_EXERCISE_: From the top of the entries, reproduce each line exactly, stopping after the line that contains "final state \\". Omit pictures.

Records from a data source
========
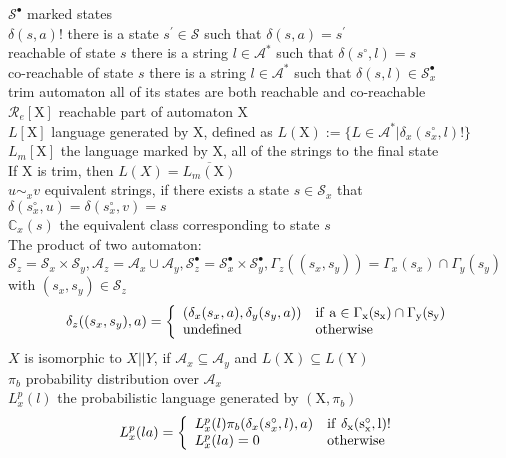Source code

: \documentclass{article}
\begin{document}
$\mathcal{S}^{\bullet}$ \quad marked states\\
$\delta(s,a)!$ \quad there is a state $s^{\prime} \in \mathcal{S}$ such that $\delta(s,a)=s^{\prime}$\\
reachable of state $s$ \quad there is a string $l\in\mathcal{A}^*$ such that $\delta(s^{\circ},l)=s$\\
co-reachable of state $s$ \quad there is a string $l\in\mathcal{A}^*$ such that $\delta(s,l) \in \mathcal{S}_x^{\bullet}$\\
trim automaton \quad all of its states are both reachable and co-reachable\\
$\mathcal{R}_e[\mathrm{X}]$ \quad reachable part of automaton $\mathrm{X}$\\
$L[\mathrm{X}]$ \quad language generated by $\mathrm{X}$, defined as $L(\mathrm{X}):=\{L\in\mathcal{A}^*|\delta_x(s_x^{\circ},l)!\}$\\
$L_m[\mathrm{X}]$ \quad the language marked by $\mathrm{X}$, all of the strings to the final state \\
If $\mathrm{X}$ is trim, then $L(X)=\overline{L_m(\mathrm{X})}$\\
$u\sim_xv$ \quad equivalent strings, if there exists a state $s\in\mathcal{S}_x$ that $\delta(s^{\circ}_x,u)=\delta(s^{\circ}_x,v)=s$\\
$\mathbb{C}_x(s)$ \quad the equivalent class corresponding to state $s$\\
The product of two automaton: $\mathcal{S}_{z}=\mathcal{S}_{x}\times\mathcal{S}_{y},\mathcal{A}_{z}=\mathcal{A}_{x}\cup\mathcal{A}_{y},\mathcal{S}_{z}^{\bullet}=\mathcal{S}_{x}^{\bullet}\times\mathcal{S}_{y}^{\bullet},\Gamma_{z}((s_{x},s_{y}))=\Gamma_{x}(s_{x})\cap \Gamma_{y}(s_y)$ with $(s_x,s_y)\in\mathcal{S}_z $\\
\begin{equation}
\left.\delta_z((s_x,s_y),a)=\left\{\begin{array}{ll}
\left(\delta_x(s_x,a),\delta_y(s_y,a)\right) & \rm{if} \ a \in \Gamma_x(s_x) \cap \Gamma_y(s_y)\\
\rm{undefined}&\rm{otherwise}\end{array}
\right.\right.
\end{equation}
$X$ is isomorphic to $X||Y$, if $\mathcal{A}_x \subseteq \mathcal{A}_y$ and $L(\mathrm{X})\subseteq L(\mathrm{Y})$\\
$\pi_b$ \quad probability distribution over $\mathcal{A}_x$\\
$L_x^p(l)$ \quad the probabilistic language generated by $(\mathrm{X},\pi_b)$\\
\begin{equation}
\left.L_{x}^p(la)=\left\{\begin{array}{ll}L_{x}^p(l)\pi_b(\delta_x(s_x^{\circ},l),a)& \rm{if}\ \delta_x(s_x^{\circ},l)!\\
L_{x}^p(la)=0& \rm{otherwise}\end{array}\right.\right.
\end{equation}
\end{document}
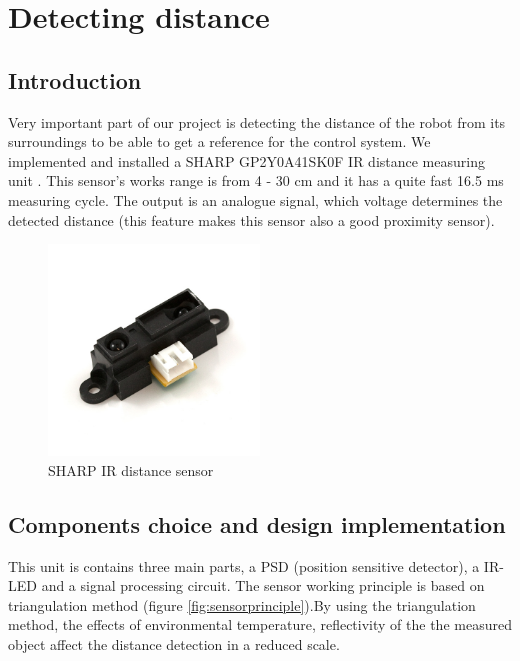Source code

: \chapter{Detecting distance}
\label{chap:Detecting}

\section{Introduction}
Very important part of our project is detecting the distance of the robot from its surroundings to be able to get a reference for the control system. We implemented and installed a SHARP GP2Y0A41SK0F IR distance measuring unit \cite{sensor}. This sensor's works range is from 4 - 30 cm and it has a quite fast 16.5 ms measuring cycle. The output is an analogue signal, which voltage determines the detected distance (this feature makes this sensor also a good proximity sensor). 


\begin{figure}[!ht]
	\centering
	\includegraphics[width=0.5\textwidth]{figures/sensor}
	\caption{SHARP IR distance sensor}
	\label{fig:sensor}
\end{figure}
\section{Components choice and design implementation}
This unit is contains three main parts, a PSD (position sensitive detector), a IR-LED and a signal processing circuit. The sensor working principle is based on triangulation method (figure \ref{fig:sensorprinciple}).By using the triangulation method, the effects of environmental temperature, reflectivity of the the measured object affect the distance detection in a reduced scale. 

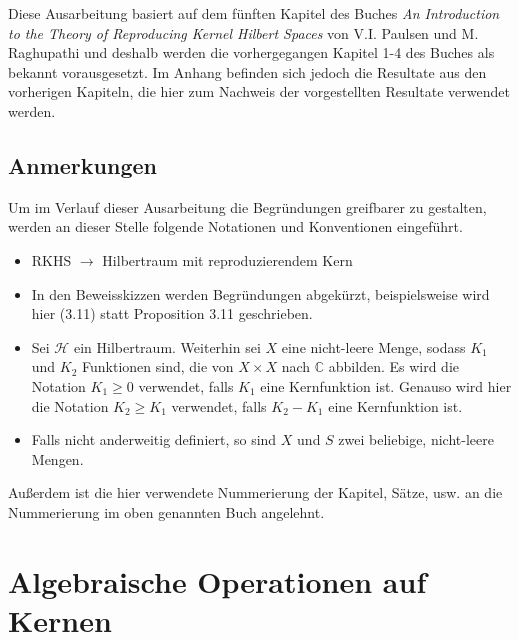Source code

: \documentclass[12pt,titlepage,twoside,cleardoublepage]{article}
\theoremstyle{nummermitklammern}
\numberwithin{equation}{section}
\begin{document}
Diese Ausarbeitung basiert auf dem fünften Kapitel des Buches \emph{An Introduction to the Theory of Reproducing Kernel Hilbert Spaces} von  V.I. Paulsen und M. Raghupathi und deshalb werden die vorhergegangen Kapitel 1-4 des Buches als bekannt vorausgesetzt. Im Anhang befinden sich jedoch die Resultate aus den vorherigen Kapiteln, die hier zum Nachweis der vorgestellten Resultate verwendet werden. 
\subsection*{Anmerkungen}
Um im Verlauf dieser Ausarbeitung die Begründungen greifbarer zu gestalten, werden an dieser Stelle folgende Notationen  und Konventionen eingeführt.
\begin{itemize}
\item RKHS $\rightarrow$ Hilbertraum mit reproduzierendem Kern
\item In den Beweisskizzen werden Begründungen abgekürzt, beispielsweise wird hier (3.11) statt Proposition 3.11 geschrieben.
\end{itemize} 
\begin{itemize}
\item Sei $\mathcal{H}$ ein Hilbertraum. Weiterhin sei $X$ eine nicht-leere Menge, sodass $K_1$ und $K_2$ Funktionen sind, die von $X\times X$ nach $\mathbb{C}$ abbilden. 
Es wird die Notation $K_1\geq 0 $ verwendet, falls $K_1$ eine Kernfunktion ist. Genauso wird hier die Notation $K_2\geq K_1$ verwendet, falls $K_2-K_1$ eine Kernfunktion ist. 
\item Falls nicht anderweitig definiert, so sind $X$ und $S$ zwei beliebige, nicht-leere Mengen.
\end{itemize}
Außerdem ist die hier verwendete Nummerierung der Kapitel, Sätze, usw. an die Nummerierung im oben genannten Buch angelehnt. 
\section{Algebraische Operationen auf Kernen}
\end{document}

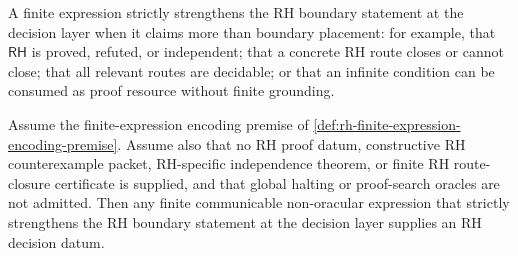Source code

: \begin{definition}
\label{def:rh-strict-decision-strengthening}
A finite expression strictly strengthens the RH boundary statement at the
decision layer when it claims more than boundary placement: for example,
that $\mathsf{RH}$ is proved, refuted, or independent; that a concrete RH
route closes or cannot close; that all relevant routes are decidable; or
that an infinite condition can be consumed as proof resource without finite
grounding.
\end{definition}

\begin{theorem}
\label{thm:rh-finite-nonoracular-boundary-maximality}
Assume the finite-expression encoding premise of
\autoref{def:rh-finite-expression-encoding-premise}.  Assume also that no
RH proof datum, constructive RH counterexample packet, RH-specific
independence theorem, or finite RH route-closure certificate is supplied,
and that global halting or proof-search oracles are not admitted.  Then any
finite communicable non-oracular expression that strictly strengthens the
RH boundary statement at the decision layer supplies an RH decision datum.
\end{theorem}

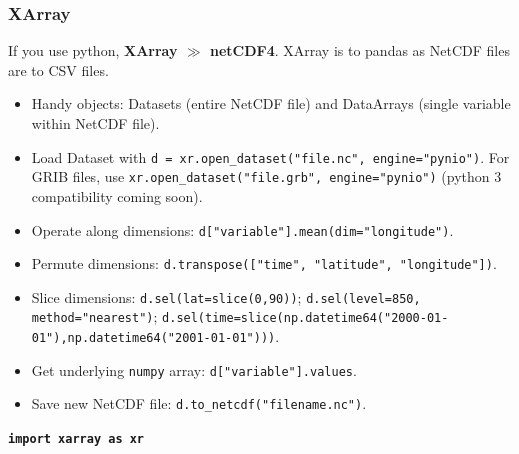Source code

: \documentclass[aspectratio=169]{beamer}
\begin{document}
\begin{frame}
  \frametitle{XArray}
  If you use python, \textbf{XArray $\mathbf{\gg}$ netCDF4}. XArray is to pandas as NetCDF files are to CSV files.
  \begin{itemize}
    \pause
    \item Handy objects: Datasets (entire NetCDF file) and DataArrays (single variable within NetCDF file).
    \pause
    \item Load Dataset with \texttt{d = xr.open\_dataset("file.nc", engine="pynio")}. For GRIB files, use \texttt{xr.open\_dataset("file.grb", engine="pynio")} ({\color{red}python 3 compatibility coming soon}).
    \pause
    \item Operate along dimensions: \texttt{d["variable"].mean(dim="longitude")}.
    \pause
    \item Permute dimensions: \texttt{d.transpose(["time", "latitude", "longitude"])}.
    \pause
    \item Slice dimensions: \texttt{d.sel(lat=slice(0,90))}; \texttt{d.sel(level=850, method="nearest")}; 
    \pause
    \texttt{d.sel(time=slice(np.datetime64("2000-01-01"),np.datetime64("2001-01-01")))}.
    \item Get underlying \texttt{numpy} array: \texttt{d["variable"].values}.
    \pause
    \item Save new NetCDF file: \texttt{d.to\_netcdf("filename.nc")}.
  \end{itemize}
    \pause
    \begin{center}
      \textbf{{\color{red}\texttt{import xarray as xr}}}
    \end{center}
\end{frame}
\end{document}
========
_FINAL ANSWER_:
Source code

: \documentclass{article}
\begin{document}
$\mathcal{S}^{\bullet}$ \quad marked states\\
$\delta(s,a)!$ \quad there is a state $s^{\prime} \in \mathcal{S}$ such that $\delta(s,a)=s^{\prime}$\\
reachable of state $s$ \quad there is a string $l\in\mathcal{A}^*$ such that $\delta(s^{\circ},l)=s$\\
co-reachable of state $s$ \quad there is a string $l\in\mathcal{A}^*$ such that $\delta(s,l) \in \mathcal{S}_x^{\bullet}$\\
trim automaton \quad all of its states are both reachable and co-reachable\\
$\mathcal{R}_e[\mathrm{X}]$ \quad reachable part of automaton $\mathrm{X}$\\
$L[\mathrm{X}]$ \quad language generated by $\mathrm{X}$, defined as $L(\mathrm{X}):=\{L\in\mathcal{A}^*|\delta_x(s_x^{\circ},l)!\}$\\
$L_m[\mathrm{X}]$ \quad the language marked by $\mathrm{X}$, all of the strings to the final state \\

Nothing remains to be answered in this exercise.